Posted on General January 13, 2014 by Mary & Claire
As the New Year rings in, it brings with it the feeling of a fresh start or a clean slate. This is the time that we typically make our New Year’s resolutions or in other words, set our goals for the upcoming year. It allows us the opportunity to reflect on the last year and improve upon what we have already accomplished or make positive changes for the next year. As we, adults and parents, ponder what goals we are going to set, we should think about teaching our children about this ritual. It teaches them the power of goal setting, a very important life skill.

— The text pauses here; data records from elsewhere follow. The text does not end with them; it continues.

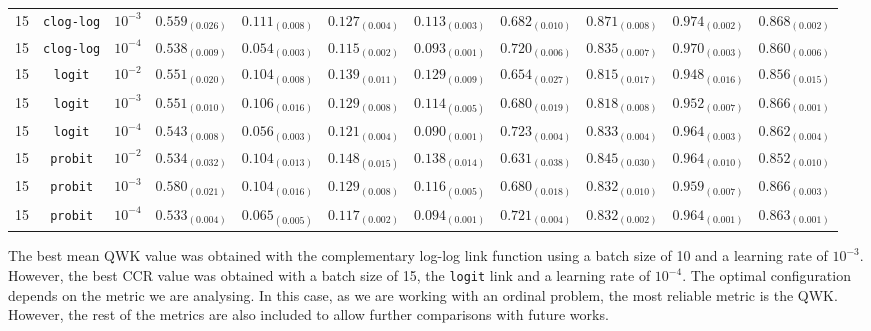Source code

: \documentclass[journal]{IEEEtran}
\begin{document}
\begin{table}[!t]
\begin{tabular}{c@{\hskip 0.15cm}c@{\hskip 0.15cm}c@{\hskip 0.15cm}c@{\hskip 0.30cm}c@{\hskip 0.20cm}c@{\hskip 0.20cm}c@{\hskip 0.20cm}c@{\hskip 0.20cm}c@{\hskip 0.20cm}c@{\hskip 0.20cm}c}
			15 & \texttt{clog-log} & $10^{-3}$ & $0.559_{(0.026)}$ & $\mathit{0.111_{(0.008)}}$ & $0.127_{(0.004)}$ & $0.113_{(0.003)}$ & $0.682_{(0.010)}$ & $0.871_{(0.008)}$ & $\mathit{0.974_{(0.002)}}$ & $\mathbf{0.868_{(0.002)}}$\\
			15 & \texttt{clog-log} & $10^{-4}$ & $0.538_{(0.009)}$ & $0.054_{(0.003)}$ & $\mathbf{0.115_{(0.002)}}$ & $\mathit{0.093_{(0.001)}}$ & $0.720_{(0.006)}$ & $0.835_{(0.007)}$ & $0.970_{(0.003)}$ & $0.860_{(0.006)}$\\
			15 & \texttt{logit} & $10^{-2}$ & $0.551_{(0.020)}$ & $0.104_{(0.008)}$ & $0.139_{(0.011)}$ & $0.129_{(0.009)}$ & $0.654_{(0.027)}$ & $0.815_{(0.017)}$ & $0.948_{(0.016)}$ & $0.856_{(0.015)}$\\
			15 & \texttt{logit} & $10^{-3}$ & $0.551_{(0.010)}$ & $0.106_{(0.016)}$ & $0.129_{(0.008)}$ & $0.114_{(0.005)}$ & $0.680_{(0.019)}$ & $0.818_{(0.008)}$ & $0.952_{(0.007)}$ & $\mathit{0.866_{(0.001)}}$\\
			15 & \texttt{logit} & $10^{-4}$ & $0.543_{(0.008)}$ & $0.056_{(0.003)}$ & $0.121_{(0.004)}$ & $\mathbf{0.090_{(0.001)}}$ & $\mathbf{0.723_{(0.004)}}$ & $0.833_{(0.004)}$ & $0.964_{(0.003)}$ & $0.862_{(0.004)}$\\
			15 & \texttt{probit} & $10^{-2}$ & $0.534_{(0.032)}$ & $0.104_{(0.013)}$ & $0.148_{(0.015)}$ & $0.138_{(0.014)}$ & $0.631_{(0.038)}$ & $0.845_{(0.030)}$ & $0.964_{(0.010)}$ & $0.852_{(0.010)}$\\
			15 & \texttt{probit} & $10^{-3}$ & $\mathit{0.580_{(0.021)}}$ & $0.104_{(0.016)}$ & $0.129_{(0.008)}$ & $0.116_{(0.005)}$ & $0.680_{(0.018)}$ & $0.832_{(0.010)}$ & $0.959_{(0.007)}$ & $0.866_{(0.003)}$\\
			15 & \texttt{probit} & $10^{-4}$ & $0.533_{(0.004)}$ & $0.065_{(0.005)}$ & $0.117_{(0.002)}$ & $0.094_{(0.001)}$ & $\mathit{0.721_{(0.004)}}$ & $0.832_{(0.002)}$ & $0.964_{(0.001)}$ & $0.863_{(0.001)}$\\
			\hline
			\hline
		\end{tabular}
	\end{table}
	
	The best mean QWK value was obtained with the complementary log-log link function using a batch size of 10 and a learning rate of $10^{-3}$. However, the best CCR value was obtained with a batch size of 15, the \texttt{logit} link and a learning rate of $10^{-4}$. The optimal configuration depends on the metric we are analysing. In this case, as we are working with an ordinal problem, the most reliable metric is the QWK. However, the rest of the metrics are also included to allow further comparisons with future works.
	
\end{document}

Choose a time when your family is together to talk about what resolutions and goals are and why we make them at the beginning of each year. Use this teaching moment to discuss how setting goals help us to make positive choices and work towards accomplishing something important to us. Not only talk about the normal resolutions such as making your bed every morning and keeping your room clean, but brainstorm about the things that make them happy and what they like to do. What inspires them? What excites and motivates them? As adults we look at setting our goals as making positive choices and changes, guide them in the conversation to think about the same. Maybe help them to come up with 2 or 3 individual goals and then discuss a few new family resolutions for the upcoming year that you can work towards together. Remember that different ages will have different levels of responsibility so make sure that they are achievable otherwise they will be set up for failure. Write them down in a family journal or notebook, create a resolution box to drop them in or even just a piece a paper to hang somewhere for you all to see. Have them available to refer back to so they can see and celebrate the small accomplishments that they make along the way or if they possibly need to be tweaked in any way.
Above all, enjoy this time as a family and appreciate that you are teaching your children a valuable skill for them to use throughout their lives.